** TRY IT **
Look for the string "SupplierID" in the data below, and copy each line that holds it.

§ §

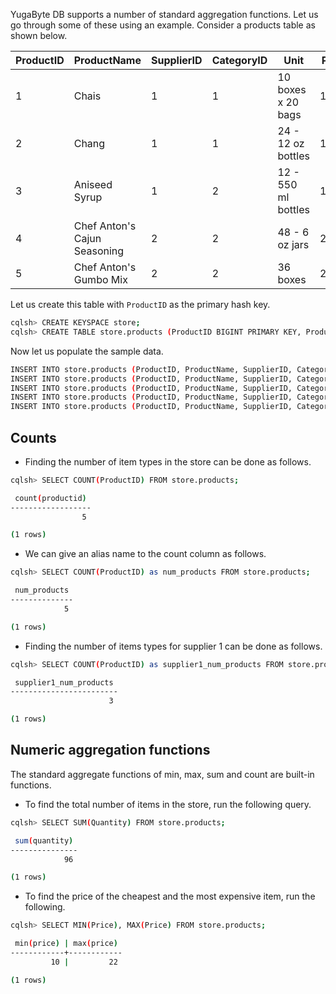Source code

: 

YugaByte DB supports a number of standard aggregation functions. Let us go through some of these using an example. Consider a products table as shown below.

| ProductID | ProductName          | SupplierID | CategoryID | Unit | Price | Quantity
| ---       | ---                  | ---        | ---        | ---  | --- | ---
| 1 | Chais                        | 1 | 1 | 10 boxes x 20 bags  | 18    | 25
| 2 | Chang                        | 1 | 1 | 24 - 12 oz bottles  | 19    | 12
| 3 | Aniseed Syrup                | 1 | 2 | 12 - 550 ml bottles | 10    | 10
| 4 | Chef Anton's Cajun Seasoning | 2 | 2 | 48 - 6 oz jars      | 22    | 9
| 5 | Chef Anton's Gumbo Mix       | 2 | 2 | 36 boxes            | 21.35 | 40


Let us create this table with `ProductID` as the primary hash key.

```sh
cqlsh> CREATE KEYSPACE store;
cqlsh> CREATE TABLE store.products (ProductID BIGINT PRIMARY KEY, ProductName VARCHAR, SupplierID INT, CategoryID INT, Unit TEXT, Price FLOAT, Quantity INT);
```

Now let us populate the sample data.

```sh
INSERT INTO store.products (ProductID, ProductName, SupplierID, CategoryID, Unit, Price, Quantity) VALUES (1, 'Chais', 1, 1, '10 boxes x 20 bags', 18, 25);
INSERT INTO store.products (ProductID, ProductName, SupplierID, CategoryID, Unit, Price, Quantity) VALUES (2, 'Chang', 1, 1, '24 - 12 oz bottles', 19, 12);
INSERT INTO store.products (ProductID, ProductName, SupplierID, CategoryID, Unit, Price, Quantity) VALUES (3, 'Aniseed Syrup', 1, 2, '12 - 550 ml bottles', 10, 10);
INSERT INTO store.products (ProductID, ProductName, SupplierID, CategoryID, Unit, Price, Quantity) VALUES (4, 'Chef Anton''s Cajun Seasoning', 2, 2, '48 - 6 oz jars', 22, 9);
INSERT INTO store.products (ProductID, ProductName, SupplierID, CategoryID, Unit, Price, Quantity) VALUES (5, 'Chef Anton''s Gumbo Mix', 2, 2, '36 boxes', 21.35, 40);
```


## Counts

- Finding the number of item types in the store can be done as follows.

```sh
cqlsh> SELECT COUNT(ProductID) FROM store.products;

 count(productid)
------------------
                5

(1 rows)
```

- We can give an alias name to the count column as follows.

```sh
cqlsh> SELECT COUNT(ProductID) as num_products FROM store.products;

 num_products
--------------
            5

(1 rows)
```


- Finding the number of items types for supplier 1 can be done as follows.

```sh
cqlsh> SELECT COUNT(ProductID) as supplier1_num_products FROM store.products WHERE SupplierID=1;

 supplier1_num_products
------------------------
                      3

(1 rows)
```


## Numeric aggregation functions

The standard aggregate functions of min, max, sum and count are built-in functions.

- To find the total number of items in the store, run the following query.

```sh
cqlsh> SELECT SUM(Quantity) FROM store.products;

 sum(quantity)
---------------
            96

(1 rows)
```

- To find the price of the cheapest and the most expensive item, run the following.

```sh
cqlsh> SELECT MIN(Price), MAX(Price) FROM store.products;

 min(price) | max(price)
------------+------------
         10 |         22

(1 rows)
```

§ §

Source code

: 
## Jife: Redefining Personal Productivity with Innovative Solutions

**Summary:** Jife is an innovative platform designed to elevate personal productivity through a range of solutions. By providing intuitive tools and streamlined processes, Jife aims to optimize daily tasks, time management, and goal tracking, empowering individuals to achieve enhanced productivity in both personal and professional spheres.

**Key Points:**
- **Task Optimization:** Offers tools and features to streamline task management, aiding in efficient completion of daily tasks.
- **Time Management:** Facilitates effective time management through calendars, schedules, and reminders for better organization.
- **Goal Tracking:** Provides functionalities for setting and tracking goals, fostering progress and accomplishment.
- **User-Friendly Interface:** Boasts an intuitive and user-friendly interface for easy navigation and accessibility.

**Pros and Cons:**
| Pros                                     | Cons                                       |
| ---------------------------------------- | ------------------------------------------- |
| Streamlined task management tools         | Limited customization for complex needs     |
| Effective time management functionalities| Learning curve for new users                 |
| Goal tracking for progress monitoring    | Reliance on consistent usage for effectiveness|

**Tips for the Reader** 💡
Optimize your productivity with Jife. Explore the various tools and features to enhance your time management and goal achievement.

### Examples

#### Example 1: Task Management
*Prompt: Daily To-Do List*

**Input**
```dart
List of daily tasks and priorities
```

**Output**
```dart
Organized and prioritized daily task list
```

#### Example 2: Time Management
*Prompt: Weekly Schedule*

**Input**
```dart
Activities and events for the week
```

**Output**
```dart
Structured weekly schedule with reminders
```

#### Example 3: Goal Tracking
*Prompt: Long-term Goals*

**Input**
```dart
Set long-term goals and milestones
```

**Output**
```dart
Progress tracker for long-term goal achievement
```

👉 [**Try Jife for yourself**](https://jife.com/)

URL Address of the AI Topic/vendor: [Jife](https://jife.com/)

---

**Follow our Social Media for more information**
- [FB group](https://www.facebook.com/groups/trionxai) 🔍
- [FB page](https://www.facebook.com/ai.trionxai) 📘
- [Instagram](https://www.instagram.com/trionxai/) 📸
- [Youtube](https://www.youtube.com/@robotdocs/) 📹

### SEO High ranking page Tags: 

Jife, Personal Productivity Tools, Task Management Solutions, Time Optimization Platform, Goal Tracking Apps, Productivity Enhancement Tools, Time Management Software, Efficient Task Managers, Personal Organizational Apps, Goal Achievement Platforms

§ §

** EXERCISE ANSWER **
| ProductID | ProductName          | SupplierID | CategoryID | Unit | Price | Quantity
cqlsh> CREATE TABLE store.products (ProductID BIGINT PRIMARY KEY, ProductName VARCHAR, SupplierID INT, CategoryID INT, Unit TEXT, Price FLOAT, Quantity INT);
INSERT INTO store.products (ProductID, ProductName, SupplierID, CategoryID, Unit, Price, Quantity) VALUES (1, 'Chais', 1, 1, '10 boxes x 20 bags', 18, 25);
INSERT INTO store.products (ProductID, ProductName, SupplierID, CategoryID, Unit, Price, Quantity) VALUES (2, 'Chang', 1, 1, '24 - 12 oz bottles', 19, 12);
INSERT INTO store.products (ProductID, ProductName, SupplierID, CategoryID, Unit, Price, Quantity) VALUES (3, 'Aniseed Syrup', 1, 2, '12 - 550 ml bottles', 10, 10);
INSERT INTO store.products (ProductID, ProductName, SupplierID, CategoryID, Unit, Price, Quantity) VALUES (4, 'Chef Anton''s Cajun Seasoning', 2, 2, '48 - 6 oz jars', 22, 9);
INSERT INTO store.products (ProductID, ProductName, SupplierID, CategoryID, Unit, Price, Quantity) VALUES (5, 'Chef Anton''s Gumbo Mix', 2, 2, '36 boxes', 21.35, 40);
cqlsh> SELECT COUNT(ProductID) as supplier1_num_products FROM store.products WHERE SupplierID=1;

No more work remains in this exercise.